Why? Well let’s dive in. First, I need to explain what I mean…

I mean, specifically, that stopping AI is an easier way to reduce the risks from AI to an acceptable level that other approaches to regulating AI.

The way I imagine stopping AI is actually a particular form of regulating AI, specifically via an international treaty along the lines of Systematically Dismantling the AI Compute Supply Chain.

Also, when I say “it’s easier”, what do I mean? Well, there are a few ways in which stopping is hard. I’d separate technical and incentive challenges from political challenges, and I’m setting aside political challenges, because I think we should be clear about what should happen and why, and then seek to accomplish it politically.

Besides politics, the main underlying issue preventing meaningful AI regulation is international competition, especially between the US and China.1 So basically, I mean stopping AI is the most effective way to address this key barrier to international cooperation, which is necessary to reduce AI risks to an acceptable level.

I believe in the fundamentals of AI, and I believe alignment is not doomed, so I believe that AI could indeed end up giving one nation or company control over the future. It’s still not clear that it’s rational to race to build AI, given the risks involved. But it does seem hard for me to imagine a stable situation where governments aren’t confident their adversaries aren’t building super powerful AI in secret.

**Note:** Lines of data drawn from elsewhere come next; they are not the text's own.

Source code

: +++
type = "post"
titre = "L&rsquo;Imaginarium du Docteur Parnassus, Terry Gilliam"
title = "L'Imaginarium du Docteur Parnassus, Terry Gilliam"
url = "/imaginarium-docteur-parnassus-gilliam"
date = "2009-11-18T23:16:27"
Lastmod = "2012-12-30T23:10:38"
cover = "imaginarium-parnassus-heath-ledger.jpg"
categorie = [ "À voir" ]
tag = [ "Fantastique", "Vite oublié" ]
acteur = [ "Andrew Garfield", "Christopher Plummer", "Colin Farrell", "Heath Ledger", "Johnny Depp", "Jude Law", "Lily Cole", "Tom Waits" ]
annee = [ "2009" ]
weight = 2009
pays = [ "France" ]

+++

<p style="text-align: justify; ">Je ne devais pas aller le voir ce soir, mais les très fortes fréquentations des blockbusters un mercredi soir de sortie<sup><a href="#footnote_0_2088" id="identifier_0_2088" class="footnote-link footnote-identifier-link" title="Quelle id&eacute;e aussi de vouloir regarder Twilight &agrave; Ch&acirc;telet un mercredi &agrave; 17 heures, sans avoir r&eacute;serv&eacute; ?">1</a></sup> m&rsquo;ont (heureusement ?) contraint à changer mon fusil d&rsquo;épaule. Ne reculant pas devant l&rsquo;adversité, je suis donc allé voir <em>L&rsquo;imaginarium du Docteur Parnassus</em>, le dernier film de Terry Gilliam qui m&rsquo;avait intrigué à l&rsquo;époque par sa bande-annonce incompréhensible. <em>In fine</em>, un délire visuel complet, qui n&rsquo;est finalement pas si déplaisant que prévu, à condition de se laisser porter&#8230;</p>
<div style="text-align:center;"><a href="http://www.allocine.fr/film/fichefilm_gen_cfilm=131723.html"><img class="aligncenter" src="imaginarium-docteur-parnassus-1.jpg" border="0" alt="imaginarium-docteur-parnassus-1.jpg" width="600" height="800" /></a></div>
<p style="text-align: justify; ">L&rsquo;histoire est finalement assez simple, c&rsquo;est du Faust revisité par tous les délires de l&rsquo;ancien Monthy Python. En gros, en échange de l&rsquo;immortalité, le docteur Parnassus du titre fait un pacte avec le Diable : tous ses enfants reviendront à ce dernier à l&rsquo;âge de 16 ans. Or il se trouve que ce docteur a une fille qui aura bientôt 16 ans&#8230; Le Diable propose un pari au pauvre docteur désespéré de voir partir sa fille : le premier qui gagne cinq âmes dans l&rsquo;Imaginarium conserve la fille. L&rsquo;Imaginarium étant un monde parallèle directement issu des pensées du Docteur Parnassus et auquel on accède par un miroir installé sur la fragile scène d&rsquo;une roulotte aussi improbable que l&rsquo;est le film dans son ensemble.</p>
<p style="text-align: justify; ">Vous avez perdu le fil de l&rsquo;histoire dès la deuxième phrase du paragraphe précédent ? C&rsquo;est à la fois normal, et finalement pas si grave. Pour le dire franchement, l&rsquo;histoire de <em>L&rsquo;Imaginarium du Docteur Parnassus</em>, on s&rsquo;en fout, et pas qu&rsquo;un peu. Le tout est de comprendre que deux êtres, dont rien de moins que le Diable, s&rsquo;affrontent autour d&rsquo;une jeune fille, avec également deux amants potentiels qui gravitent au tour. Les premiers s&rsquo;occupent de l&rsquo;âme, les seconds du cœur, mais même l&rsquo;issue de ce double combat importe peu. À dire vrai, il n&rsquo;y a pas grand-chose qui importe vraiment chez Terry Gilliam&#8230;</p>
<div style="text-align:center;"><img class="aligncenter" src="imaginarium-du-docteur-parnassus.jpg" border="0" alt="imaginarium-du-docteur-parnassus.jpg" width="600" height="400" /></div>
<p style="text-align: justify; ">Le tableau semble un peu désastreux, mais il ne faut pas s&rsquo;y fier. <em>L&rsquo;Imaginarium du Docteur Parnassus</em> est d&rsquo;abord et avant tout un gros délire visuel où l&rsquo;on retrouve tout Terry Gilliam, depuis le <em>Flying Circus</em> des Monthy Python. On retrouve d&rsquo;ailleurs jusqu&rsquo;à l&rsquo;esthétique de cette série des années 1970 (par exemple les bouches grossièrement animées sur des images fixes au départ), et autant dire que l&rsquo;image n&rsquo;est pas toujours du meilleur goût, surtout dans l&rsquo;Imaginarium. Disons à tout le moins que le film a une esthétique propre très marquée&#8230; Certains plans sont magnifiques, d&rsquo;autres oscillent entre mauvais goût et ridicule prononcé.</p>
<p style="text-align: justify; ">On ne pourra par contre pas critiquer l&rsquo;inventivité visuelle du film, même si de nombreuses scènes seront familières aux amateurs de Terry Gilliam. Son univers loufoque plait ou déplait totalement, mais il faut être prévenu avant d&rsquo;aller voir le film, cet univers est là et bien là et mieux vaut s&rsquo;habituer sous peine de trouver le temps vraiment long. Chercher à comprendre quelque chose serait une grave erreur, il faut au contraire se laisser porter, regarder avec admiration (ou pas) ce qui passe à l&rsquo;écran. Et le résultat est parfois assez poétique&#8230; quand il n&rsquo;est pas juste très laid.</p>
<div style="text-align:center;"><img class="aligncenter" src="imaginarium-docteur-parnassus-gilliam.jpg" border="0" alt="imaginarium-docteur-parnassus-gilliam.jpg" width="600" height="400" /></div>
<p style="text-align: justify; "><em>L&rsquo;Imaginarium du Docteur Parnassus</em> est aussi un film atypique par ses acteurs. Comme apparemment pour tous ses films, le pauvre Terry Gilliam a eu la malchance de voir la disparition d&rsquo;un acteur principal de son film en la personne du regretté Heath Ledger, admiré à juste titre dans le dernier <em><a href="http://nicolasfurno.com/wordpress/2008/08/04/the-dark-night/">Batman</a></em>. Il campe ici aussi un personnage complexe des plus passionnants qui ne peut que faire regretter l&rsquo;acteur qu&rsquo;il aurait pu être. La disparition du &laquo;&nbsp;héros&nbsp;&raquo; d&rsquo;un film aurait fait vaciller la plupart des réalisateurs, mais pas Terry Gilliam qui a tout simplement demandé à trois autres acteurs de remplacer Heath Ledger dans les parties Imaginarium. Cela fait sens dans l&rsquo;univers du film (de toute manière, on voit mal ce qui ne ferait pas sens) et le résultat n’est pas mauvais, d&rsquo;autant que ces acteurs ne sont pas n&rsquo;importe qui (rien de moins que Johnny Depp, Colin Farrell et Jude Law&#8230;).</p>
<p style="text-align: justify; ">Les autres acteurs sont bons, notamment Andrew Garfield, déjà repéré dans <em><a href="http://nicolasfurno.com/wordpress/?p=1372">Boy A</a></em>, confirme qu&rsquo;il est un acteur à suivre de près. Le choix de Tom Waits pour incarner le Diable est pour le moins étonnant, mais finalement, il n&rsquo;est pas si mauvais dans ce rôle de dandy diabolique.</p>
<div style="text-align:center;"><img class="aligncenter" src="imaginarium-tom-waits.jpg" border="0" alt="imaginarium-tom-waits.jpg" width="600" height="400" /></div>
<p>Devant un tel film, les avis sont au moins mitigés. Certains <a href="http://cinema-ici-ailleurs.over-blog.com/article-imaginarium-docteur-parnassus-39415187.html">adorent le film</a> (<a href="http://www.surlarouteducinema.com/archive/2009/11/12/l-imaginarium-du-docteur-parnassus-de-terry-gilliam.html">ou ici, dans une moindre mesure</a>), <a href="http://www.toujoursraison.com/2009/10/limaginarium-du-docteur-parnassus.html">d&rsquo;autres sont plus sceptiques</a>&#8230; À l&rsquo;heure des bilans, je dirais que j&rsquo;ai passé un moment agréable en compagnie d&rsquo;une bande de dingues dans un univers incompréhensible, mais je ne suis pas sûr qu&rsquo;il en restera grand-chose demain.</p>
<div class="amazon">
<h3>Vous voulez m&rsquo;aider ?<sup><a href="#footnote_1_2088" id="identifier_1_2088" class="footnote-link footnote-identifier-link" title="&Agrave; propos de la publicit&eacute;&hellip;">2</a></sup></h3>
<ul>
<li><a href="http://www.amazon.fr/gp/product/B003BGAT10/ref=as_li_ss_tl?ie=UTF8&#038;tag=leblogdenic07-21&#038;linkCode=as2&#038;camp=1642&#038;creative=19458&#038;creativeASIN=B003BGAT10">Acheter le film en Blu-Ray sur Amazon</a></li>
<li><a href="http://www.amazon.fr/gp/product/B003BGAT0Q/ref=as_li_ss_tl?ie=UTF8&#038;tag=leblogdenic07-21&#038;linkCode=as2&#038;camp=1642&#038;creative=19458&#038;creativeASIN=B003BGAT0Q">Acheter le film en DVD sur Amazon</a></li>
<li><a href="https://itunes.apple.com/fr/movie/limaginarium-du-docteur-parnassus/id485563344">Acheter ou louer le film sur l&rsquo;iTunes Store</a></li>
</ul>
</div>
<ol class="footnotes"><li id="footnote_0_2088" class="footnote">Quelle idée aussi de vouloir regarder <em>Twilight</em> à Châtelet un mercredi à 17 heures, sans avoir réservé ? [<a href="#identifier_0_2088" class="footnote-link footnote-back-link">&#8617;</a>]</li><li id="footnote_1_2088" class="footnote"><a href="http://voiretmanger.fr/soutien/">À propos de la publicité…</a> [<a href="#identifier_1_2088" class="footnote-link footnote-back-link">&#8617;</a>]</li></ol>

Proposals to govern super powerful AI internationally while still building it suffer from a bunch of challenges that stopping it doesn’t. But basically, approaches that instead try to regulate development or use of AI to ensure it is safe and beneficial are harder to monitor and enforce, and hence more likely to fail.

Challenges

Let’s consider a hypothetical agreement between the US and China (leaving out the other countries for simplicity), and consider some of these challenges in detail.

Monitoring hardware

Suppose you have an agreement that allows AI to proceed in some particular “authorized” directions. How do you verify compliance? This basically boils down to: How can you be sure that no significant fraction of the world’s computer power is being used in unauthorized ways? This seems hard for a few reasons:

How can you be sure you know where all the computer chips are? This is a problem in any case, but it’s more of a problem if you keep making more computer chips, and you keep around the factories that make the chips. Right now, we know where a ton of the chips are -- they’re in data centers, which are easy to spot. But what’s to stop countries from secretly siphoning off some chips here and there? Or making a secret factory to produce more secret chips? We can certainly try and monitor for such things, but there’s an ongoing risk of failure. What happens when a shipment of chips go missing unexpectedly? If the US (e.g.) actually lost them (and wasn’t secretly using them), China would have to trust that that is the case, or the agreement might collapse. In general, whenever monitoring breaks down, the “enforcement clock” starts ticking, where enforcement could easily and quickly escalate to war.
1. As chip manufacturing technology advances and it becomes easier and easier to build or acquire a dangerous amount of computer power, it also becomes harder and harder to be sure that nobody has done so secretly.
We need to agree on which uses of the computer power, i.e. which computations, are and are not authorized.
1. One solution commonly proposed is a whitelist allowing existing AI models to be used, but prohibiting further training that would make AI more powerful. Note that this is now essentially a form of stopping AI, but it’s not clear if it goes far enough.
2. 1. One problem with this is that it’s possible to use AIs to drive AI progress, even if you never “train” them, e.g. by automating research into developing better tools and ways of using the AI in combination with other tools. If we analogize the AI to a person: You could make that person vastly more powerful by giving them new tools and instruction manuals, even if you don’t teach them new concepts.
  2. We could try to further restrict which queries of AI are authorized. But it seems possible to decompose arbitrary queries into authorized queries, and it might be easier to hide this activity than to detect it.
3. The problem is much harder if you need to continuously update the list of authorized computations, or wish to use a blacklist instead of a whitelist. Then you get into the problem of agreeing on standards.

Agreeing on standards

If we move away from a static whitelist of authorized computations, we then need a process for determining which computations should be authorized. This is hard for a few reasons:

There is still a lot of technical uncertainty about how to do AI assurance to a high standard. Testing AI systems is largely a matter of vibes. For instance, there is no suite of tests where, if an AI passed those tests, we could conclude it was not going to “go rogue”.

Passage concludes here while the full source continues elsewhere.